Exercise objective. Across the following data, state how many lines include the word "bietet". Provide the number alone.

Dataset entries.
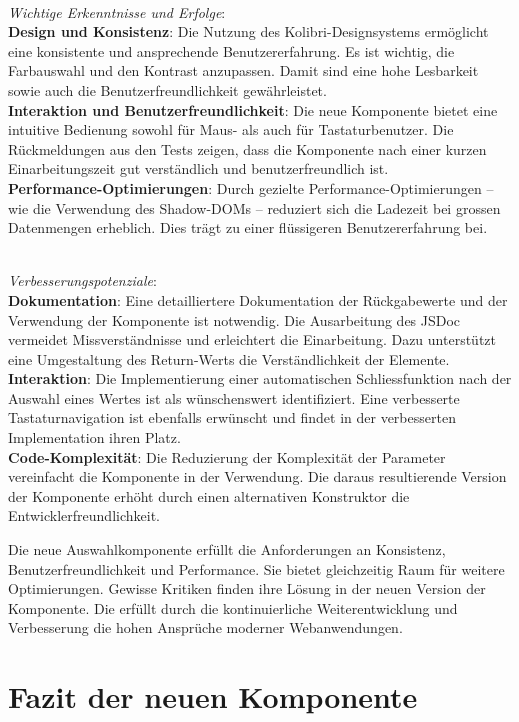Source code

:  \\
\noindent
\emph{Wichtige Erkenntnisse und Erfolge}: 
\\
\textbf{Design und Konsistenz}: 
Die Nutzung des Kolibri-Designsystems ermöglicht eine konsistente und ansprechende Benutzererfahrung. 
Es ist wichtig, die Farbauswahl und den Kontrast anzupassen. 
Damit sind eine hohe Lesbarkeit sowie auch die Benutzerfreundlichkeit gewährleistet.
\\
\textbf{Interaktion und Benutzerfreundlichkeit}: 
Die neue Komponente bietet eine intuitive Bedienung sowohl für Maus- als auch für Tastaturbenutzer. 
Die Rückmeldungen aus den Tests zeigen, dass die Komponente nach einer kurzen Einarbeitungszeit gut verständlich und benutzerfreundlich ist. 
\\
\textbf{Performance-Optimierungen}: 
Durch gezielte Performance-Optimierungen – wie die Verwendung des Shadow-DOMs – reduziert sich die Ladezeit bei grossen Datenmengen erheblich. 
Dies trägt zu einer flüssigeren Benutzererfahrung bei. 

 \\
\noindent
\emph{Verbesserungspotenziale}: 
\\
\textbf{Dokumentation}: 
Eine detailliertere Dokumentation der Rückgabewerte und der Verwendung der Komponente ist notwendig. 
Die Ausarbeitung des JSDoc vermeidet Missverständnisse und erleichtert die Einarbeitung. 
Dazu unterstützt eine Umgestaltung des Return-Werts die Verständlichkeit der Elemente. 
\\
\textbf{Interaktion}: 
Die Implementierung einer automatischen Schliessfunktion nach der Auswahl eines Wertes ist als wünschenswert identifiziert. 
Eine verbesserte Tastaturnavigation ist ebenfalls erwünscht und findet in der verbesserten Implementation ihren Platz. 
\\
\textbf{Code-Komplexität}: 
Die Reduzierung der Komplexität der Parameter vereinfacht die Komponente in der Verwendung. 
Die daraus resultierende Version der Komponente erhöht durch einen alternativen Konstruktor die Entwicklerfreundlichkeit. 

Die neue Auswahlkomponente erfüllt die Anforderungen an Konsistenz, Benutzerfreundlichkeit und Performance. 
Sie bietet gleichzeitig Raum für weitere Optimierungen. 
Gewisse Kritiken finden ihre Lösung in der neuen Version der Komponente. 
Die  erfüllt durch die kontinuierliche Weiterentwicklung und Verbesserung die hohen Ansprüche moderner Webanwendungen. 


\section{Fazit der neuen Komponente}
\label{sec:summeryNew}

The answer. 2